Another approach in evolutionary archaeology is the adaptation of neutral drift models from evolutionary biology (example, Crow & Kimura (1970) to account for “stylistic variation” in artifacts (Mesoudi, 2006). Neiman (1995), used a model that incorporated the selectively neutral but opposing forces of drift and innovation to show changes in ornamental styles of Illinois Woodland ceramic, while Bentley and Shennan (2003) “found that the frequencies of West German pottery decorations over the course of 400 years can be predicted by a similar model of unbiased cultural transmission, with some anti-conformist bias in later period”.

===Criticisms===

The main criticism of the EA is that one cannot use biological terminology and simply apply it to other disciplines, such as anthropology and specifically archaeology. In other words, critics claim that there is no value of this approach and words such as ‘variation’, ‘selection’ and ‘drift’ are merely metaphorical. They state no scientific methods exist that can justify employing the theory of evolution that exists in biology and paleobiology to what is observed in the social world. Another criticism is that human culture is increasingly complex and variable thus it can’t be constrained to the same theoretical notions such evolutionary biology. In addition, critics such as, Bloch 2000; Pinker 1997 blatantly reject any evolutionary analysis of culture. The use of phylogenetics and cladistics also is an issue because it is quite difficult to account for distinct “characters” in cultural artifacts, as O’Brien & Lyman (2003) state. The counterargument is that just as biologist struggled with this notion, it did not prevent them from “producing valuable work using the character concept” (Wagner 2000).

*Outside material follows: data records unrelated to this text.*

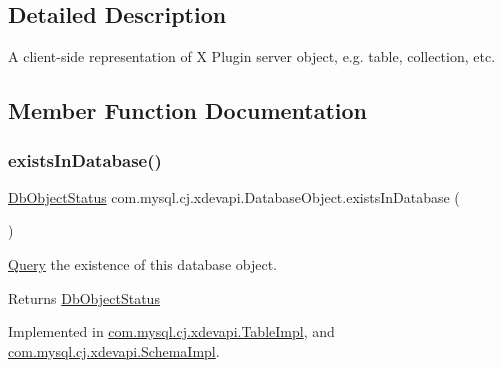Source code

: \subsection{Detailed Description}
A client-\/side representation of X Plugin server object, e.\+g. table, collection, etc. 

\subsection{Member Function Documentation}
\mbox{\label{interfacecom_1_1mysql_1_1cj_1_1xdevapi_1_1_database_object_ab4215a82b546a9e1dcb344c339765d7a}} 
\subsubsection{\texorpdfstring{exists\+In\+Database()}{existsInDatabase()}}
{\footnotesize\ttfamily \mbox{\hyperlink{enumcom_1_1mysql_1_1cj_1_1xdevapi_1_1_database_object_1_1_db_object_status}{Db\+Object\+Status}} com.\+mysql.\+cj.\+xdevapi.\+Database\+Object.\+exists\+In\+Database (\begin{DoxyParamCaption}{ }\end{DoxyParamCaption})}

\mbox{\hyperlink{interfacecom_1_1mysql_1_1cj_1_1_query}{Query}} the existence of this database object.

\begin{DoxyReturn}{Returns}
\mbox{\hyperlink{enumcom_1_1mysql_1_1cj_1_1xdevapi_1_1_database_object_1_1_db_object_status}{Db\+Object\+Status}} 
\end{DoxyReturn}


Implemented in \mbox{\hyperlink{classcom_1_1mysql_1_1cj_1_1xdevapi_1_1_table_impl_aa51ee706e090fe9acd2e81c313e5a6eb}{com.\+mysql.\+cj.\+xdevapi.\+Table\+Impl}}, and \mbox{\hyperlink{classcom_1_1mysql_1_1cj_1_1xdevapi_1_1_schema_impl_a587cff9708d8d6787ad6012fd0353d5f}{com.\+mysql.\+cj.\+xdevapi.\+Schema\+Impl}}.

\mbox{\label{interfacecom_1_1mysql_1_1cj_1_1xdevapi_1_1_database_object_a482b3ae6f40ec6332bb7d8d8d02d1dda}} 
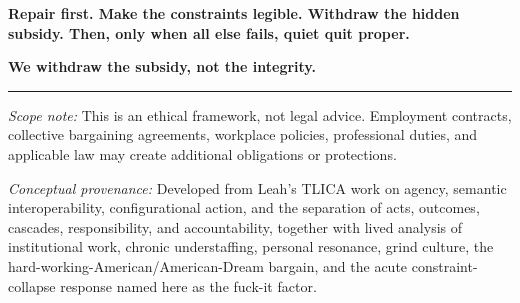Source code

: \documentclass[11pt,oneside]{article}
\begin{document}
\textbf{Repair first. Make the constraints legible. Withdraw the hidden
subsidy. Then, only when all else fails, quiet quit proper.}

\textbf{We withdraw the subsidy, not the integrity.}

\begin{center}\rule{0.5\linewidth}{0.5pt}\end{center}

\emph{Scope note:} This is an ethical framework, not legal advice.
Employment contracts, collective bargaining agreements, workplace
policies, professional duties, and applicable law may create additional
obligations or protections.

\emph{Conceptual provenance:} Developed from Leah's TLICA work on
agency, semantic interoperability, configurational action, and the
separation of acts, outcomes, cascades, responsibility, and
accountability, together with lived analysis of institutional work,
chronic understaffing, personal resonance, grind culture, the
hard-working-American/American-Dream bargain, and the acute
constraint-collapse response named here as the fuck-it factor.
\end{document}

Ultimately, biological and cultural change share many similarities, yet the two frameworks are still not identical, therefore researcher must be advised that these biological models “cannot and should not be unthinkingly applied to cultural phenomena without careful consideration of any potential differences” (Plotkin 2002b).

== Evolutionary ecology ==
Evolutionary ecology also employs Darwinian properties; however natural selection is involved in the development of the cognitive process that led humans to be able to make fitness enhancing decisions. Archaeologist who utilized EE, use adaptive design as a starting point to create and test models by incorporating optimization goals, currencies and constraints (Boone & Smith 1998). EE emphasizes the importance of understanding changing cultural traditions (Shennan 2008).

According to Boone and Smith (1998) EE applies phenotypic variation in a more accurate approach. They claim that humans have been designed by the processes of selection to make adaptive changes to their phenotypes. This phenotypic variation results from “genetically and/or culturally evolved mechanisms and variable conditions (Boone and Smith, 1998). Therefore, they claim that the only role natural selection plays in and EE framework is in the development of the cognitive process that allow humans to make adaptive decisions, and respond to variable environments. They also, mention that environment is one of the driven factors in prompting variation among humans. In other words, humans have “problem-solving abilities at various levels such as physiological, morphological, behavioral and scales” (Boone and Smith, 1998). This is based on a notion referred to as phenotypic plasticity, essentially phenotypes under the EE approach can respond to varying environmental conditions. What is important to gather is that by applying an EE analysis to anthropological and archaeological phenomena, it allows researchers to employ phenotypic plasticity to the explanations of human behavior. By doing so, this explanatory framework gives humans the cognitive abilities to “adapt to change quicker that they could through natural selection acting on genetic variation” (Boone and Smith, 1998).

Evolutionary ecology assumes that “behavioral variation itself is not the direct product of natural selection, rather, selection enters the explanation only indirectly, as the process that designed the behaving organism (or in fact its ancestors) to respond facultatively and adaptively to particular environmental conditions” (Boone and Smith, 1998).